- Genre: Sketch story

Publication
- Published in: Bulletin
- Publication date: 22 October 1898

= Bill, the Ventriloquial Rooster =

Short story by Henry Lawson

"Bill, the Ventriloquial Rooster" is a sketch story by Australian writer Henry Lawson. The sketch is one of many to include Jack Mitchell the swagman as its main character and narrator. The story concerns a rooster that Mitchell's family once owned, named Bill, who was unknowingly ventriloquistic and always yearning to fight other roosters.

==Plot summary==

The story begins with Mitchell reminiscing about the first time a cousin noticed that Bill the rooster was a ventriloquist. Not even Bill himself recognised his own peculiar skill, and he always "thought it was another rooster challenging him, and he wanted badly to find that other bird." When Mitchell's neighbour, an Irishman named Page, brings home a big white rooster, the two birds become involved in a vicious cock-fight. Though Bill emerges victorious, Page announces that it was "a grand foight" and bears no malice, yet he is then constantly on the lookout for a fighting-cock that may topple Bill.

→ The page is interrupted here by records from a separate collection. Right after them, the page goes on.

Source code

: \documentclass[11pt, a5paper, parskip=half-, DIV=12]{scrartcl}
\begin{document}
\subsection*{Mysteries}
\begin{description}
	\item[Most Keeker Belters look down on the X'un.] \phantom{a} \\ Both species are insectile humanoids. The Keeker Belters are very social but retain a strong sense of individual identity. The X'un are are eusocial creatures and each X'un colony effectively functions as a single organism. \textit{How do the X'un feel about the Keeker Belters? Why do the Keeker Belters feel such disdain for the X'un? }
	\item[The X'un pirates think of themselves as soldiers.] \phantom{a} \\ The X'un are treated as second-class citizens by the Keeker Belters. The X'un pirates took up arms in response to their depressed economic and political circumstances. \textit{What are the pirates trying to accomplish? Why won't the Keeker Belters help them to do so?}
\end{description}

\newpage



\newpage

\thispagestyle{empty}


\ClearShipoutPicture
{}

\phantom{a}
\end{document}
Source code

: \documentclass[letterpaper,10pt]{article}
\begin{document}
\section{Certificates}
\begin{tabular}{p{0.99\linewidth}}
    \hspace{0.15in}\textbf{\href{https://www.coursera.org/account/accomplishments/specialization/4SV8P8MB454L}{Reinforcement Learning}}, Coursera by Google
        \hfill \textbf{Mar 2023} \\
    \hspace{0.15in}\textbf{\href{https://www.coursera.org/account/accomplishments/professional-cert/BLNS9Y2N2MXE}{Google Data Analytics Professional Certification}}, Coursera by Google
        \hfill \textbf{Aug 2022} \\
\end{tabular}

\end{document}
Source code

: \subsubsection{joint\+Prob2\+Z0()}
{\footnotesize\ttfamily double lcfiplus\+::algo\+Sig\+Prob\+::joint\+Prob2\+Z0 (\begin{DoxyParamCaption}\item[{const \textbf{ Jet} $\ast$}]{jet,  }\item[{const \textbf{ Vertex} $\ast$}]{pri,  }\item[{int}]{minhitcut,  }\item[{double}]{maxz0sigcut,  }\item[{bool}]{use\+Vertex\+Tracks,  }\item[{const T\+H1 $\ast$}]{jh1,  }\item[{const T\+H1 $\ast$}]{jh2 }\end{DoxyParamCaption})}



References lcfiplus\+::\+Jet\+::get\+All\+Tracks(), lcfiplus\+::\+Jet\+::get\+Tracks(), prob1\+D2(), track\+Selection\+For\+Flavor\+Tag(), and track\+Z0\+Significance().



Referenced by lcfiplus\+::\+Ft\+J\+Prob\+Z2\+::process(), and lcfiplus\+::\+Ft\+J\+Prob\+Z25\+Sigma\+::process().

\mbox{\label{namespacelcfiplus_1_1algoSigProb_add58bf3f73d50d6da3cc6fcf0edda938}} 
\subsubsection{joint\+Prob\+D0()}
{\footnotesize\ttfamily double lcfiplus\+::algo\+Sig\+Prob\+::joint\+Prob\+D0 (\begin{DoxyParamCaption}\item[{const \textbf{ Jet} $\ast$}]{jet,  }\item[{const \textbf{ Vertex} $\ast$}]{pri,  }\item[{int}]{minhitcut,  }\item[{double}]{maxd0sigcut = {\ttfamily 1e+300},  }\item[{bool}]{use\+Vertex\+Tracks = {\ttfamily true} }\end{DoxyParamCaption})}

Page borrows an experienced game-bird from town. Page and Mitchell's father agree on a fight, and Mitchell is forbidden to attend. Mitchell scales a tree and watches the fight unfold over a fence. Jim, the more experienced bird, runs Bill in circles for a whole hour until the large rooster can no longer move. Jim then gives Bill a "father of a hiding." Bill, his pride completely shattered after a defeat, is “so disgusted with himself that he [goes] under the cask and die[s].”

==Characters==
- Jack Mitchell:
  - The narrator of the story. He speaks of this fond childhood memory as if he is telling the yarn to a companion.
- Bill, the rooster:
  - "A big mongrel of no particular breed, though the old lady said he was a ‘brammer.’" He is a ventriloquist, but doesn't realise it himself. He is a very proud rooster, and is always yearning for a fight.
- Jim, the game-cock:
  - The experienced game-bird that Page borrows from town, leaving five-pounds deposit on him, in the hope that he will beat Bill. Though "smaller and weaker" than Bill, Jim runs the larger, heavier bird is circles until he is no longer to move, at which point Jim strikes.
- Jack Mitchell's father:
  - Often referred to as Mitchell's 'Old Man.' Does not tell Mitchell about the fight, and gives him "the stepfather of a hiding" when he finds out that Mitchell was hiding up the tree.
- Page:
  - Mitchell's only neighbour, an Irishman. He and Mitchell's father had never been able to agree on anything. Doesn't mind when Bill defeats his own white rooster in a tussle, yet seeks out a fighting-bird that might defeat Bill.

==Quotes==
- "Bill would stand on tiptoe, and hold his elbows out, and curve his neck, and go two or three times as if he was swallowing nest-eggs, and nearly break his neck and burst his gizzard; and then there’d be no sound at all where he was—only a cock crowing in the distance."
- "Sometimes he’d be out all day crowing and listening all over the country, and then come home dead tired, and rest and cool off in a hole that the hens had scratched for him in a damp place under the water-cask sledge."
- "But at last Bill couldn’t stand it any longer. He made up his mind to go and have it out, even if there was a whole agricultural show of prize and honourable-mention fighting-cocks in Page’s yard. He got down from the wood-heap and started off across the ploughed field, his head down, his elbows out, and his thick awkward legs prodding away at the furrows behind for all they were worth."
- "[Bill] held his head lower and lower and his wings further and further out from his sides, and prodded away harder and harder at the ground behind, but it wasn’t any use."
- "Bill was so disgusted with himself that he went under the cask and died."